Starting at the line that contains "echo [smartsheet_api_key] >" and ending at the line that contains "Moodle recently started", the lines below are to be given again exactly, with nothing added.

◆ ◆ ◆ ◆

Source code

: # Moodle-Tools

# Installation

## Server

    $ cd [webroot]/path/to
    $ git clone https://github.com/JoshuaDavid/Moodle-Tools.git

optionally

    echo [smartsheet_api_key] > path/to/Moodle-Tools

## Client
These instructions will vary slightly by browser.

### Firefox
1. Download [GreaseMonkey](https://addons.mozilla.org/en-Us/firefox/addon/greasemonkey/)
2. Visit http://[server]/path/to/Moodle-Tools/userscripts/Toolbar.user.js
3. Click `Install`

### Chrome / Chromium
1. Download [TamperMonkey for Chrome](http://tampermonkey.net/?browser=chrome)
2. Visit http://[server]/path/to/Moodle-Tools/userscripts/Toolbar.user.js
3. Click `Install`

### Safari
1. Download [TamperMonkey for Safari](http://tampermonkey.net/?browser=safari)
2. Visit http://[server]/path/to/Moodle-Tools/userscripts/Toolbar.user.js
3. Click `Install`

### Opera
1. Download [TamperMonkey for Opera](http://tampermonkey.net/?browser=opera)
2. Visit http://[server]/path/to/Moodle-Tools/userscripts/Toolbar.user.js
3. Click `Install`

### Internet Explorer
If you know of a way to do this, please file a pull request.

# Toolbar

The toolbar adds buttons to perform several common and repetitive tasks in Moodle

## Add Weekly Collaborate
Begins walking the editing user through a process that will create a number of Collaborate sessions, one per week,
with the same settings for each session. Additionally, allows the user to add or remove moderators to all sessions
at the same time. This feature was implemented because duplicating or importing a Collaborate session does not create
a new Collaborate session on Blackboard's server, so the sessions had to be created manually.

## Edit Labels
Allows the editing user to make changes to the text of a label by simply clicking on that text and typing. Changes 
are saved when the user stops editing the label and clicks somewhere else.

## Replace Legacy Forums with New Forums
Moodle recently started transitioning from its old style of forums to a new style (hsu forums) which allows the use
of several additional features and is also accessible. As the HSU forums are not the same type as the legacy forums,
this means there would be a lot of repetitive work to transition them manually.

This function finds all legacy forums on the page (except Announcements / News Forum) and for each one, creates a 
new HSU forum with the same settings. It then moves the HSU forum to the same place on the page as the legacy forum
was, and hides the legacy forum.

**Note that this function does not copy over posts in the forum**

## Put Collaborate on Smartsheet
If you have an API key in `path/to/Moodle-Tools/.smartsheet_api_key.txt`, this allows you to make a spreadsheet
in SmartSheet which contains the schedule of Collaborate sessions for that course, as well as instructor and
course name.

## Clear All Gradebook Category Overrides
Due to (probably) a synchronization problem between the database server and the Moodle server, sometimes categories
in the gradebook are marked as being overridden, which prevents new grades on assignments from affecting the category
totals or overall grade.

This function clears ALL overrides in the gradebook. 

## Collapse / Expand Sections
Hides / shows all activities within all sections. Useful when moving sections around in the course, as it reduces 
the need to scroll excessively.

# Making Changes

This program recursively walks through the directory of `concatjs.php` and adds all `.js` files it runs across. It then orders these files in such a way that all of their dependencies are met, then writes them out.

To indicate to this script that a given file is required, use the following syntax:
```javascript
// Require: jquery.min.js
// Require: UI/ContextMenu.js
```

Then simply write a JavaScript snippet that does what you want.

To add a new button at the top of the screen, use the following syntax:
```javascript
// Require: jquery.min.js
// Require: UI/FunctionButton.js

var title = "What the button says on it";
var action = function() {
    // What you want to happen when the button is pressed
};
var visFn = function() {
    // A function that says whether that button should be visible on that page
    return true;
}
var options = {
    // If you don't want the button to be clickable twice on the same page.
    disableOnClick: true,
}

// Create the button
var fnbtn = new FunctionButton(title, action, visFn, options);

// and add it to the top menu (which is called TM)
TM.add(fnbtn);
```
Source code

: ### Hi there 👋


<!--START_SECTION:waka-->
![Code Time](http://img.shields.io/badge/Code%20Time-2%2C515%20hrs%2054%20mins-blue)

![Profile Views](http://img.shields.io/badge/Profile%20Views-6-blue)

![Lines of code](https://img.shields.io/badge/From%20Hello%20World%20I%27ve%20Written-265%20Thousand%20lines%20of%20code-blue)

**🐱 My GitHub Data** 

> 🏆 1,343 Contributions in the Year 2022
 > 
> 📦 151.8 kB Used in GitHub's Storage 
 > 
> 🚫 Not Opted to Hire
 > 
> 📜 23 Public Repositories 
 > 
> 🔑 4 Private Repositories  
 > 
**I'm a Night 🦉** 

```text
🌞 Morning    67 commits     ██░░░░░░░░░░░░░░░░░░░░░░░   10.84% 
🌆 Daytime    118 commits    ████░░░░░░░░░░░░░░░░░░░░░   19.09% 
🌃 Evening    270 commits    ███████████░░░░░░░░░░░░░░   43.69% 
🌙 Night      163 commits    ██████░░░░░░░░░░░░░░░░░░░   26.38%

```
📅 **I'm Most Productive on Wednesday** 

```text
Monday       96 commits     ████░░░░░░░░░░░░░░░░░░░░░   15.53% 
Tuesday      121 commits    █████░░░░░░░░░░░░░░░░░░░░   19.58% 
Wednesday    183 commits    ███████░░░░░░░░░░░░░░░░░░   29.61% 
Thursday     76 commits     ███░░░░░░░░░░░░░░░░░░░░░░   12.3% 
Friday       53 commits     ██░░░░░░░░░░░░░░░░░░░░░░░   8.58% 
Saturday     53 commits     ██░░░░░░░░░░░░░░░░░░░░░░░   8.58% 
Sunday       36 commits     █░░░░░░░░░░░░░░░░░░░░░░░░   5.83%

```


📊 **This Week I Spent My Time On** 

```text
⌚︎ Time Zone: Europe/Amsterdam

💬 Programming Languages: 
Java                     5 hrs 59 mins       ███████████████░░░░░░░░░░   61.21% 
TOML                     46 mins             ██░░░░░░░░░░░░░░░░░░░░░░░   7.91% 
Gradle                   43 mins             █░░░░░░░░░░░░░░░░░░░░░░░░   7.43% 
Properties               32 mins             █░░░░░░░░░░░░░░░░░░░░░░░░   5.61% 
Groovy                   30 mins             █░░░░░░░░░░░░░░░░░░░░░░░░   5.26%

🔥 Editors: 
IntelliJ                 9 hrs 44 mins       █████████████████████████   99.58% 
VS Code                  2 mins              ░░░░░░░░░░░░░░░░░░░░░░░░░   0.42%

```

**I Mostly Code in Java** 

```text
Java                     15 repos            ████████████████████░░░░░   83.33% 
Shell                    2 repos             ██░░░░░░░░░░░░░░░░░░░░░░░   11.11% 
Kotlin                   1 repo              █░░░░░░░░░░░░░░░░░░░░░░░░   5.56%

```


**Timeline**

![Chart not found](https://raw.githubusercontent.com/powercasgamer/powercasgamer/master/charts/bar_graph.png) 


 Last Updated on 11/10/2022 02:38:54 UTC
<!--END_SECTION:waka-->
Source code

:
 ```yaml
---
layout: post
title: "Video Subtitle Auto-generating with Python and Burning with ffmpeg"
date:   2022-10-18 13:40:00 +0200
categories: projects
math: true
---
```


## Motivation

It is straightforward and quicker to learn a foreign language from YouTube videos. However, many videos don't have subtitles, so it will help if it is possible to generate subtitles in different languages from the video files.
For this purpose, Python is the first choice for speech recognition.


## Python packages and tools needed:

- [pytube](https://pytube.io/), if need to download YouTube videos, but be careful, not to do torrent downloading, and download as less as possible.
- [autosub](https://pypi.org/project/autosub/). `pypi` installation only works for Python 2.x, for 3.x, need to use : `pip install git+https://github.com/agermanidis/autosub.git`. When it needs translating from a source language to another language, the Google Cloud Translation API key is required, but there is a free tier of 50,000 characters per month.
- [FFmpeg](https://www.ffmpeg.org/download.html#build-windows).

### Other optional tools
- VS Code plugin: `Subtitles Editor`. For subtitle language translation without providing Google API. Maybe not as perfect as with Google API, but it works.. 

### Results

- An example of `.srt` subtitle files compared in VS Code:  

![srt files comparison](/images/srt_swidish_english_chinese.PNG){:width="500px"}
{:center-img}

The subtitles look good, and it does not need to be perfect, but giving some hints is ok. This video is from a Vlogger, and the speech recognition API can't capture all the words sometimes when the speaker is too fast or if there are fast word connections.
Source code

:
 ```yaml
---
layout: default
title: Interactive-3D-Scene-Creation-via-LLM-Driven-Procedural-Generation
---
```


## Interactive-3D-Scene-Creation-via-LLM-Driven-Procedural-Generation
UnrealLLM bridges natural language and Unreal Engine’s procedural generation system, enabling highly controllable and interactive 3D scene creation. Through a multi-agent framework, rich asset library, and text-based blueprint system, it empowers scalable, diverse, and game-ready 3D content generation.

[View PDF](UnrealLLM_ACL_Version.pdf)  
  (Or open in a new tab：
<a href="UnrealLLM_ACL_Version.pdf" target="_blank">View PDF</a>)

◆ ◆ ◆ ◆

=== TASK SOLUTION ===
    echo [smartsheet_api_key] > path/to/Moodle-Tools

## Client
These instructions will vary slightly by browser.

### Firefox
1. Download [GreaseMonkey](https://addons.mozilla.org/en-Us/firefox/addon/greasemonkey/)
2. Visit http://[server]/path/to/Moodle-Tools/userscripts/Toolbar.user.js
3. Click `Install`

### Chrome / Chromium
1. Download [TamperMonkey for Chrome](http://tampermonkey.net/?browser=chrome)
2. Visit http://[server]/path/to/Moodle-Tools/userscripts/Toolbar.user.js
3. Click `Install`

### Safari
1. Download [TamperMonkey for Safari](http://tampermonkey.net/?browser=safari)
2. Visit http://[server]/path/to/Moodle-Tools/userscripts/Toolbar.user.js
3. Click `Install`

### Opera
1. Download [TamperMonkey for Opera](http://tampermonkey.net/?browser=opera)
2. Visit http://[server]/path/to/Moodle-Tools/userscripts/Toolbar.user.js
3. Click `Install`

### Internet Explorer
If you know of a way to do this, please file a pull request.

# Toolbar

The toolbar adds buttons to perform several common and repetitive tasks in Moodle

## Add Weekly Collaborate
Begins walking the editing user through a process that will create a number of Collaborate sessions, one per week,
with the same settings for each session. Additionally, allows the user to add or remove moderators to all sessions
at the same time. This feature was implemented because duplicating or importing a Collaborate session does not create
a new Collaborate session on Blackboard's server, so the sessions had to be created manually.

## Edit Labels
Allows the editing user to make changes to the text of a label by simply clicking on that text and typing. Changes 
are saved when the user stops editing the label and clicks somewhere else.

## Replace Legacy Forums with New Forums
Moodle recently started transitioning from its old style of forums to a new style (hsu forums) which allows the use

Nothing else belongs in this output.